-- TASK TO COMPLETE --
Count how many lines in the data hold the word "tested", and give that number alone.

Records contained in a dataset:

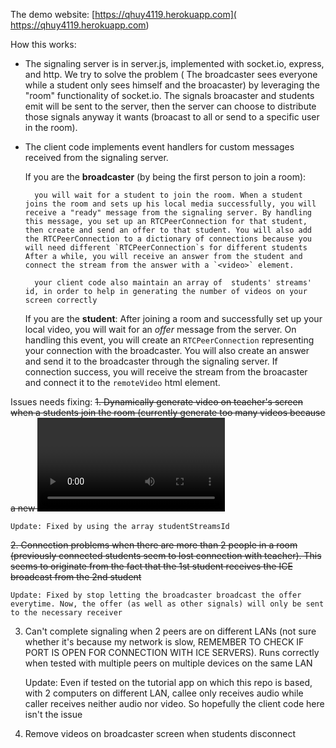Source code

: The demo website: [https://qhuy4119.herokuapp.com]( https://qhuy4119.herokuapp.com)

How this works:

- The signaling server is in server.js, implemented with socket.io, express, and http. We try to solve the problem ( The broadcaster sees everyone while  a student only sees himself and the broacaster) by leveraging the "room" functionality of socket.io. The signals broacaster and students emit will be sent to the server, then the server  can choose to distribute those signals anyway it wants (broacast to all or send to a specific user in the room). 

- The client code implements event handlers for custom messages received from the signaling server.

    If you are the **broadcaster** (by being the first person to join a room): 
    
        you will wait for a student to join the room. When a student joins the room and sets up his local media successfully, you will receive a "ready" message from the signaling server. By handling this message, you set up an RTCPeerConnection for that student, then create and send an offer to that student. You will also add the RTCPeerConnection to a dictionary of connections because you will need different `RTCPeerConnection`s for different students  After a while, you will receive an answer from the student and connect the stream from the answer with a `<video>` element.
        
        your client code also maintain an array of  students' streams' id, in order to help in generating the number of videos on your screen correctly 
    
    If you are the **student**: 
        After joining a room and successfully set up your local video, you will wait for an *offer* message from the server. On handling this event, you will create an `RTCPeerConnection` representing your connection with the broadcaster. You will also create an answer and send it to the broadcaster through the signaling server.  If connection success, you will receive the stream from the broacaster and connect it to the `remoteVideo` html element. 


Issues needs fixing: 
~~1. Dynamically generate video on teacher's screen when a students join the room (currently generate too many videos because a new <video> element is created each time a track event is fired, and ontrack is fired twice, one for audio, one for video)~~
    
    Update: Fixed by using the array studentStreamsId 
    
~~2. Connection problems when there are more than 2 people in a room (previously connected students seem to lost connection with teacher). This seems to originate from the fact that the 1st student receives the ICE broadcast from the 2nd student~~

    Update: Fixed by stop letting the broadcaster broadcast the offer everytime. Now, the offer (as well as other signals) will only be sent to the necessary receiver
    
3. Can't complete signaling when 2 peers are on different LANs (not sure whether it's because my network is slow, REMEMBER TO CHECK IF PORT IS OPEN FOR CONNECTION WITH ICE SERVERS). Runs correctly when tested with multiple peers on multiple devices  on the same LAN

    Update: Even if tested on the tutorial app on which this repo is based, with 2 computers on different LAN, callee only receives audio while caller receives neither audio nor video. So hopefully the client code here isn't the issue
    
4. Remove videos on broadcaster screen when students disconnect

--

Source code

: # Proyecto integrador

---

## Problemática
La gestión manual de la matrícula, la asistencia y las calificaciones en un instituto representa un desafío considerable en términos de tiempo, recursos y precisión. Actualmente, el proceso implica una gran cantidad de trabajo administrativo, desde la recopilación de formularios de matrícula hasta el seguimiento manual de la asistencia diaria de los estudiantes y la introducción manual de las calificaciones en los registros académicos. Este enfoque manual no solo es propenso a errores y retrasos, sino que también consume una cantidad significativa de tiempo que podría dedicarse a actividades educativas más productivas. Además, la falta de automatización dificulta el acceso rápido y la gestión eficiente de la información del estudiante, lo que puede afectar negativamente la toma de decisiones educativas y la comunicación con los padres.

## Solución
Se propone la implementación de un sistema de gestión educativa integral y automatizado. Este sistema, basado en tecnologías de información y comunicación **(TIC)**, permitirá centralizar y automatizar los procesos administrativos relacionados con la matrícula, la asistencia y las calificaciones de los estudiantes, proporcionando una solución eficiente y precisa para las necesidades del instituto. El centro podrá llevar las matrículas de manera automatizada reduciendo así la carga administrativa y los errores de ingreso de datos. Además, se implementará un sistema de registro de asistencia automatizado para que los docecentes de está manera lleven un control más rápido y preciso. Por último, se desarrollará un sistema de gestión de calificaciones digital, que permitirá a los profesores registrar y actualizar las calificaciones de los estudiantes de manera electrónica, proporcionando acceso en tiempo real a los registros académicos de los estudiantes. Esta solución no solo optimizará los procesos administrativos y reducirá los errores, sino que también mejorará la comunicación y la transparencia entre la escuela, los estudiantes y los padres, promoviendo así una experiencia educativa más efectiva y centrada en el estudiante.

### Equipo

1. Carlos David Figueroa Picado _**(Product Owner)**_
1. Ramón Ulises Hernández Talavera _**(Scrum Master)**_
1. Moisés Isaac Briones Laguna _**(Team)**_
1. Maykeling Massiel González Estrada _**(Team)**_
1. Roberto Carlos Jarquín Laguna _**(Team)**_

-- TASK ANSWER --
2